4. Verify every subdomain serves a valid HTTPS response.
5. Submit the domain at https://hstspreload.org (Google runs the canonical list; Firefox, Safari and Edge import from it).
6. Monitor for the site to appear in the Chromium source at chromium.googlesource.com/chromium/src/+/main/net/http/transport_security_state_static.json - this is where removal gets hard.

Rollback plan

The rollback for a cached but unsubmitted HSTS value is: remove the header, wait max-age seconds. Users whose caches have not expired will remain HSTS-protected until then. There is no way to invalidate the cache server-side.

Rollback for a preloaded domain is different: file a removal request at hstspreload.org, wait for the next Chromium release that omits you, and accept that a long tail of users on outdated browsers will stay HSTS-protected for the life of those installs.

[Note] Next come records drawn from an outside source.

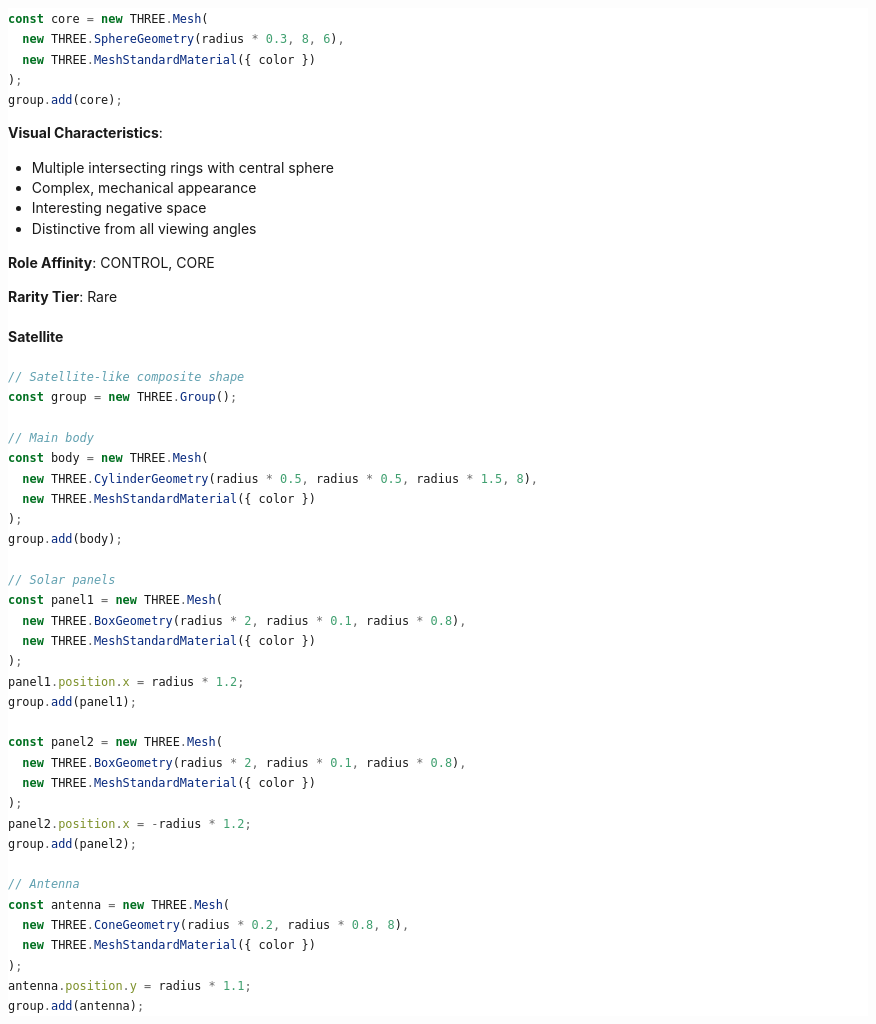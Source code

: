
 ```typescript
const core = new THREE.Mesh(
  new THREE.SphereGeometry(radius * 0.3, 8, 6),
  new THREE.MeshStandardMaterial({ color })
);
group.add(core);
```

**Visual Characteristics**:
- Multiple intersecting rings with central sphere
- Complex, mechanical appearance
- Interesting negative space
- Distinctive from all viewing angles

**Role Affinity**: CONTROL, CORE

**Rarity Tier**: Rare

#### Satellite

```typescript
// Satellite-like composite shape
const group = new THREE.Group();

// Main body
const body = new THREE.Mesh(
  new THREE.CylinderGeometry(radius * 0.5, radius * 0.5, radius * 1.5, 8),
  new THREE.MeshStandardMaterial({ color })
);
group.add(body);

// Solar panels
const panel1 = new THREE.Mesh(
  new THREE.BoxGeometry(radius * 2, radius * 0.1, radius * 0.8),
  new THREE.MeshStandardMaterial({ color })
);
panel1.position.x = radius * 1.2;
group.add(panel1);

const panel2 = new THREE.Mesh(
  new THREE.BoxGeometry(radius * 2, radius * 0.1, radius * 0.8),
  new THREE.MeshStandardMaterial({ color })
);
panel2.position.x = -radius * 1.2;
group.add(panel2);

// Antenna
const antenna = new THREE.Mesh(
  new THREE.ConeGeometry(radius * 0.2, radius * 0.8, 8),
  new THREE.MeshStandardMaterial({ color })
);
antenna.position.y = radius * 1.1;
group.add(antenna);
```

What to monitor after shipping

• HTTPS error rate by subdomain - spikes mean an included subdomain has a broken cert.
• TLS handshake failures in your CDN or edge logs.
• Certificate expiry for every subdomain under includeSubDomains - a renewal miss is now a full outage for that host's users for max-age seconds.
• Certificate Transparency monitors for unexpected certificates under your domain - set CAA records to constrain issuance to the CAs you actually use.